Touch Radio 64 | Yannick Dauby
14.06.11 - Arches – 25:05 - 320 kbps
Photo: Dave Knapik
A few years ago, I had the chance to participate in the organization of a scientific seminar about the relationship between canids and humans, the conferences spreading between ecology, ethology, psychology and anthropology ("Entre Chiens Et Loups", Lyon, 2006). Amongst the invited scientists was Dave Mech a wildlife biologist who spent all his life studying wolves in the field, and in particular on Ellesmere Island located in the Canadian Arctic Archipelago.
We drove together to visit an area in Lozère, the least populated department of France, where some wolves are kept in in semi-captivity, which means that they are living an unusually large enclosure. Those animals were originally rescued from poachers, and the park has a very good reputation for introducing them to the public. There I could observe the wolves in the company of Dave Mech, who provided some invaluable insight into their behaviour.

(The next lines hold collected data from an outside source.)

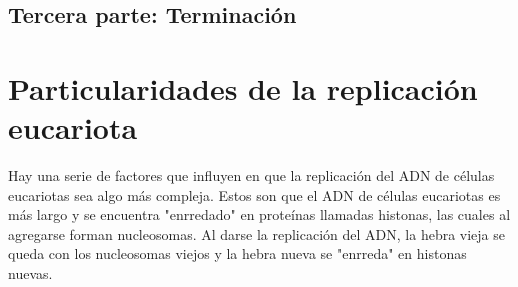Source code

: \subsection{Tercera parte: Terminación}



\section{Particularidades de la replicación eucariota}

Hay una serie de factores que influyen en que la replicación del ADN de células eucariotas sea algo más compleja. Estos son que el ADN de células eucariotas es más largo y se encuentra "enrredado" en proteínas llamadas histonas, las cuales al agregarse forman nucleosomas. Al darse la replicación del ADN, la hebra vieja se queda con los nucleosomas viejos y la hebra nueva se "enrreda" en histonas nuevas.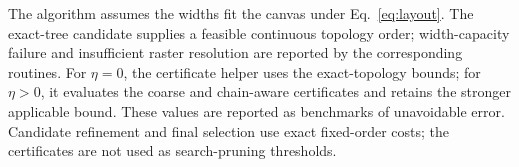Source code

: \documentclass[10pt]{article}
\begin{document}
The algorithm assumes the widths fit the canvas under Eq.~\ref{eq:layout}. The exact-tree candidate supplies a feasible continuous topology order; width-capacity failure and insufficient raster resolution are reported by the corresponding routines. For $\eta=0$, the certificate helper uses the exact-topology bounds; for $\eta>0$, it evaluates the coarse and chain-aware certificates and retains the stronger applicable bound. These values are reported as benchmarks of unavoidable error. Candidate refinement and final selection use exact fixed-order costs; the certificates are not used as search-pruning thresholds.


\begin{algorithm}[htbp]
\caption{Width-Aware Refinement of One Candidate Structure}\label{alg:refine}
\end{algorithm}
\end{document}

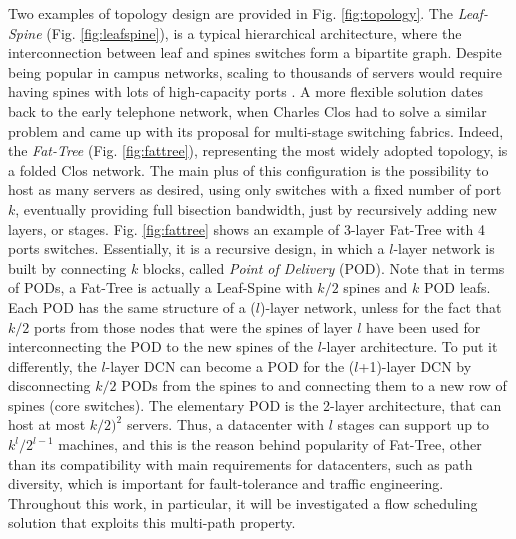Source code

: Two examples of topology design are provided in Fig. \ref{fig:topology}.
The \textit{Leaf-Spine} (Fig. \ref{fig:leafspine}), is a typical hierarchical architecture, where the interconnection between leaf and spines switches form a bipartite graph. Despite being popular in campus networks, scaling to thousands of servers would require having spines with lots of high-capacity ports .  
%	
%	
%	
%	
A more flexible solution dates back to the early telephone network, when Charles Clos had to solve a similar problem and came up with its proposal for multi-stage switching fabrics. Indeed, the \textit{Fat-Tree} (Fig. \ref{fig:fattree}), representing the most widely adopted topology, is a folded Clos network. The main plus of this configuration is the possibility to host as many servers as desired, using only switches with a fixed number of port $k$, eventually providing full bisection bandwidth, just by recursively adding new layers, or stages. Fig. \ref{fig:fattree} shows an example of 3-layer Fat-Tree with 4 ports switches. Essentially, it is a recursive design, in which a $l$-layer network is built by connecting $k$ blocks, called \textit{Point of Delivery} (POD). Note that in terms of PODs, a Fat-Tree is actually a Leaf-Spine with $k/2$ spines and $k$ POD leafs. Each POD has the same structure of a ($l$)\nobreakdash-layer network, unless for the fact that $k/2$ ports from those nodes that were the spines of layer $l$ have been used for interconnecting the POD to the new spines of the $l$\nobreakdash-layer architecture. To put it differently, the $l$\nobreakdash-layer DCN can become a POD for the ($l$\nobreakdash+1)\nobreakdash-layer DCN by disconnecting $k/2$ PODs from the spines to and connecting them to a new row of spines (core switches). The elementary POD is the 2\nobreakdash-layer architecture, that can host at most $k/2)^2$ servers. Thus, a datacenter with $l$ stages can support up to $k^l/2^{l-1}$ machines, and this is the 
reason behind popularity of Fat-Tree, other than its compatibility with main requirements for datacenters, such as path diversity, which is important for fault-tolerance and traffic engineering. Throughout this work, in particular, it will be investigated a flow scheduling solution that exploits this multi-path property. 

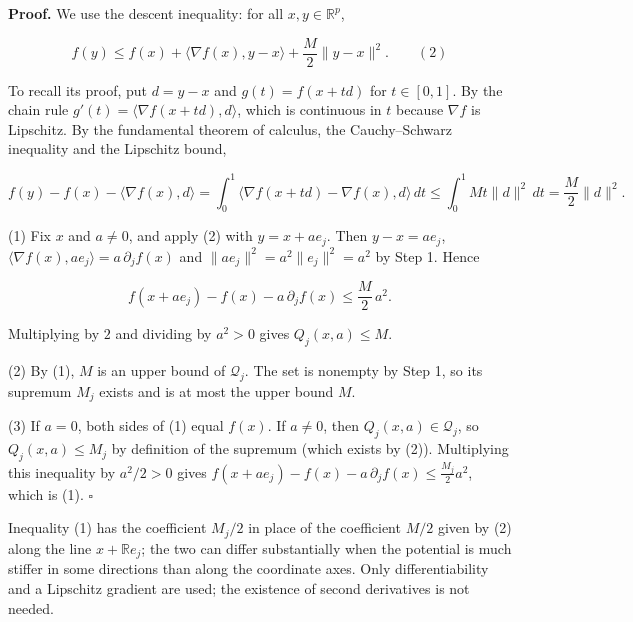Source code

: \documentclass[11pt,a4paper]{article}
\begin{document}
\textbf{Proof.} We use the descent inequality: for all \(x,y\in\mathbb R^p\),


\[f(y)\le f(x)+\langle\nabla f(x),y-x\rangle+\frac M2\|y-x\|^2.\qquad(2)\]


To recall its proof, put \(d=y-x\) and \(g(t)=f(x+td)\) for \(t\in[0,1]\). By the chain rule \(g'(t)=\langle\nabla f(x+td),d\rangle\), which is continuous in \(t\) because \(\nabla f\) is Lipschitz. By the fundamental theorem of calculus, the Cauchy–Schwarz inequality and the Lipschitz bound,


\[f(y)-f(x)-\langle\nabla f(x),d\rangle=\int_0^1\langle\nabla f(x+td)-\nabla f(x),d\rangle\,dt\le\int_0^1Mt\|d\|^2\,dt=\frac M2\|d\|^2.\]


(1) Fix \(x\) and \(a\ne0\), and apply (2) with \(y=x+ae_j\). Then \(y-x=ae_j\), \(\langle\nabla f(x),ae_j\rangle=a\,\partial_jf(x)\) and \(\|ae_j\|^2=a^2\|e_j\|^2=a^2\) by Step 1. Hence


\[f(x+ae_j)-f(x)-a\,\partial_jf(x)\le\frac M2\,a^2.\]


Multiplying by \(2\) and dividing by \(a^2>0\) gives \(Q_j(x,a)\le M\).




(2) By (1), \(M\) is an upper bound of \(\mathcal Q_j\). The set is nonempty by Step 1, so its supremum \(M_j\) exists and is at most the upper bound \(M\).




(3) If \(a=0\), both sides of (1) equal \(f(x)\). If \(a\ne0\), then \(Q_j(x,a)\in\mathcal Q_j\), so \(Q_j(x,a)\le M_j\) by definition of the supremum (which exists by (2)). Multiplying this inequality by \(a^2/2>0\) gives \(f(x+ae_j)-f(x)-a\,\partial_jf(x)\le\frac{M_j}2a^2\), which is (1). \(\square\)




Inequality (1) has the coefficient \(M_j/2\) in place of the coefficient \(M/2\) given by (2) along the line \(x+\mathbb Re_j\); the two can differ substantially when the potential is much stiffer in some directions than along the coordinate axes. Only differentiability and a Lipschitz gradient are used; the existence of second derivatives is not needed.
\end{document}
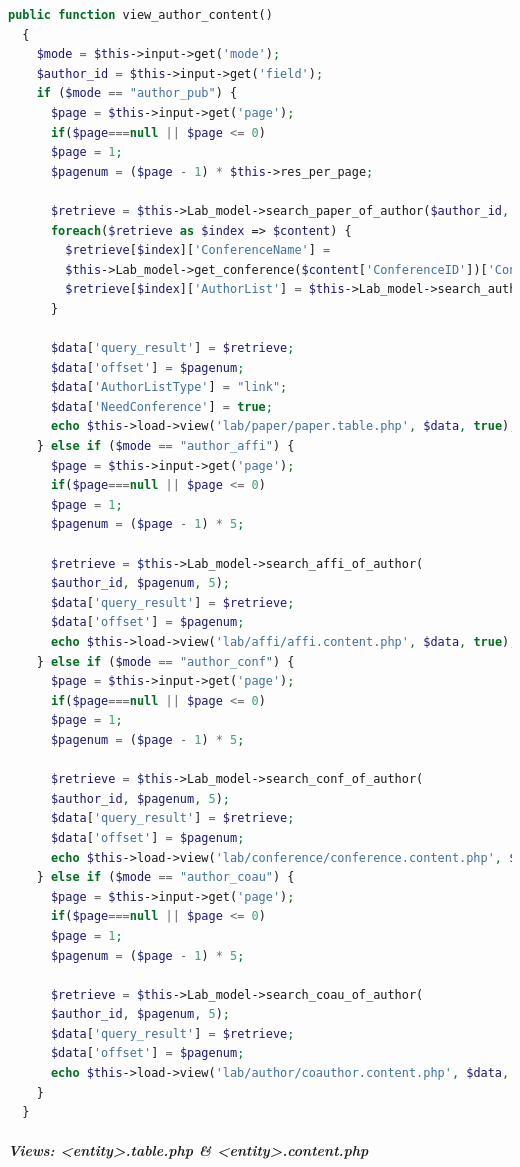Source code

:\documentclass[a4paper, 10pt]{article}
\begin{document}
\begin{lstlisting}[language=php]
  public function view_author_content()
  {
    $mode = $this->input->get('mode');
    $author_id = $this->input->get('field');
    if ($mode == "author_pub") {
      $page = $this->input->get('page');
      if($page===null || $page <= 0)
      $page = 1;
      $pagenum = ($page - 1) * $this->res_per_page;
      
      $retrieve = $this->Lab_model->search_paper_of_author($author_id, $pagenum, $this->res_per_page);
      foreach($retrieve as $index => $content) {
        $retrieve[$index]['ConferenceName'] = 
        $this->Lab_model->get_conference($content['ConferenceID'])['ConferenceName'];
        $retrieve[$index]['AuthorList'] = $this->Lab_model->search_author_of_paper($content['PaperID']);
      }
      
      $data['query_result'] = $retrieve;
      $data['offset'] = $pagenum;
      $data['AuthorListType'] = "link";
      $data['NeedConference'] = true;
      echo $this->load->view('lab/paper/paper.table.php', $data, true);
    } else if ($mode == "author_affi") {
      $page = $this->input->get('page');
      if($page===null || $page <= 0)
      $page = 1;
      $pagenum = ($page - 1) * 5;
      
      $retrieve = $this->Lab_model->search_affi_of_author(
      $author_id, $pagenum, 5);
      $data['query_result'] = $retrieve;
      $data['offset'] = $pagenum;
      echo $this->load->view('lab/affi/affi.content.php', $data, true);
    } else if ($mode == "author_conf") {
      $page = $this->input->get('page');
      if($page===null || $page <= 0)
      $page = 1;
      $pagenum = ($page - 1) * 5;
      
      $retrieve = $this->Lab_model->search_conf_of_author(
      $author_id, $pagenum, 5);
      $data['query_result'] = $retrieve;
      $data['offset'] = $pagenum;
      echo $this->load->view('lab/conference/conference.content.php', $data, true);
    } else if ($mode == "author_coau") {
      $page = $this->input->get('page');
      if($page===null || $page <= 0)
      $page = 1;
      $pagenum = ($page - 1) * 5;
      
      $retrieve = $this->Lab_model->search_coau_of_author(
      $author_id, $pagenum, 5);
      $data['query_result'] = $retrieve;
      $data['offset'] = $pagenum;
      echo $this->load->view('lab/author/coauthor.content.php', $data, true);
    }
  }
\end{lstlisting}

\subparagraph{Views: <entity>.table.php \& <entity>.content.php}\ \\
\end{document}
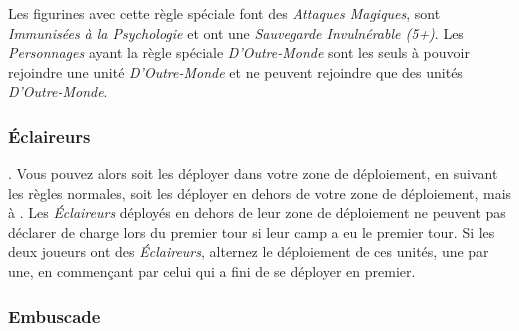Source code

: \subsubsection*{}

Les figurines avec cette règle spéciale font des \emph{Attaques Magiques}, sont \emph{Immunisées à la Psychologie} et ont une \emph{Sauvegarde Invulnérable (5+)}. Les \emph{Personnages} ayant la règle spéciale \emph{D'Outre-Monde} sont les seuls à pouvoir rejoindre une unité \emph{D'Outre-Monde} et ne peuvent rejoindre que des unités \emph{D'Outre-Monde}.

\subsubsection*{Éclaireurs}

. Vous pouvez alors soit les déployer dans votre zone de déploiement, en suivant les règles normales, soit les déployer en dehors de votre zone de déploiement, mais à .  Les \emph{Éclaireurs} déployés en dehors de leur zone de déploiement ne peuvent pas déclarer de charge lors du premier tour si leur camp a eu le premier tour. Si les deux joueurs ont des \emph{Éclaireurs}, alternez le déploiement de ces unités, une par une, en commençant par celui qui a fini de se déployer en premier.

\subsubsection*{Embuscade}

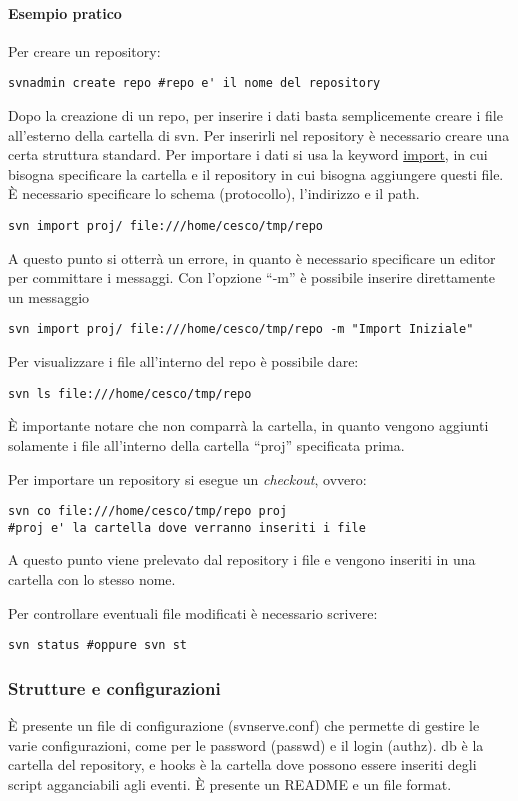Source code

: \paragraph*{Esempio pratico}Per creare un repository:
\begin{verbatim}
svnadmin create repo #repo e' il nome del repository
\end{verbatim}
Dopo la creazione di un repo, per inserire i dati basta semplicemente creare i file all'esterno della cartella di svn. Per inserirli nel repository \`e necessario creare una certa struttura standard. Per importare i dati si usa la keyword \underline{import}, in cui bisogna specificare la cartella e il repository in cui bisogna aggiungere questi file. \`E necessario specificare lo schema (protocollo), l'indirizzo e il path.
\begin{verbatim}
svn import proj/ file:///home/cesco/tmp/repo
\end{verbatim}
A questo punto si otterr\`a un errore, in quanto \`e necessario specificare un editor per committare i messaggi. Con l'opzione ``-m'' \`e possibile inserire direttamente un messaggio
\begin{verbatim}
svn import proj/ file:///home/cesco/tmp/repo -m "Import Iniziale"
\end{verbatim}
Per visualizzare i file all'interno del repo \`e possibile dare:
\begin{verbatim}
svn ls file:///home/cesco/tmp/repo
\end{verbatim}
\`E importante notare che non comparr\`a la cartella, in quanto vengono aggiunti solamente i file all'interno della cartella ``proj'' specificata prima.

Per importare un repository si esegue un \textit{checkout}, ovvero:
\begin{verbatim}
svn co file:///home/cesco/tmp/repo proj
#proj e' la cartella dove verranno inseriti i file
\end{verbatim}
A questo punto viene prelevato dal repository i file e vengono inseriti in una cartella con lo stesso nome.

Per controllare eventuali file modificati \`e necessario scrivere:
\begin{verbatim}
svn status #oppure svn st
\end{verbatim}

\subsubsection{Strutture e configurazioni}

\`E presente un file di configurazione (svnserve.conf) che permette di gestire le varie configurazioni, come per le password (passwd) e il login (authz). db \`e la cartella del repository, e hooks \`e la cartella dove possono essere inseriti degli script agganciabili agli eventi. \`E presente un README e un file format.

Last year, I went back again to visit the wolves with Sylvain Macchi who is in charge of the park. I was able to record the songs of the wolves in the middle of the night and the early morning one February during their mating season. The barks are often associated with aggressive behaviours, meanwhile the chantings are a way to reinforce the cohesion of the group and calm down the tensions. The effect of these sounds, listening to wolves chanting in the complete darkness, is an extreme experience. Those arch-shaped tones are amongst the most beautiful things one can hear from the animal kingdom.
Composed in May 2011. Field recordings mostly made in February 2010.
Thanks a lot to Dave Mech for the inspiration and Sylvain Macchi for introducing me to the wolves of Gevaudan.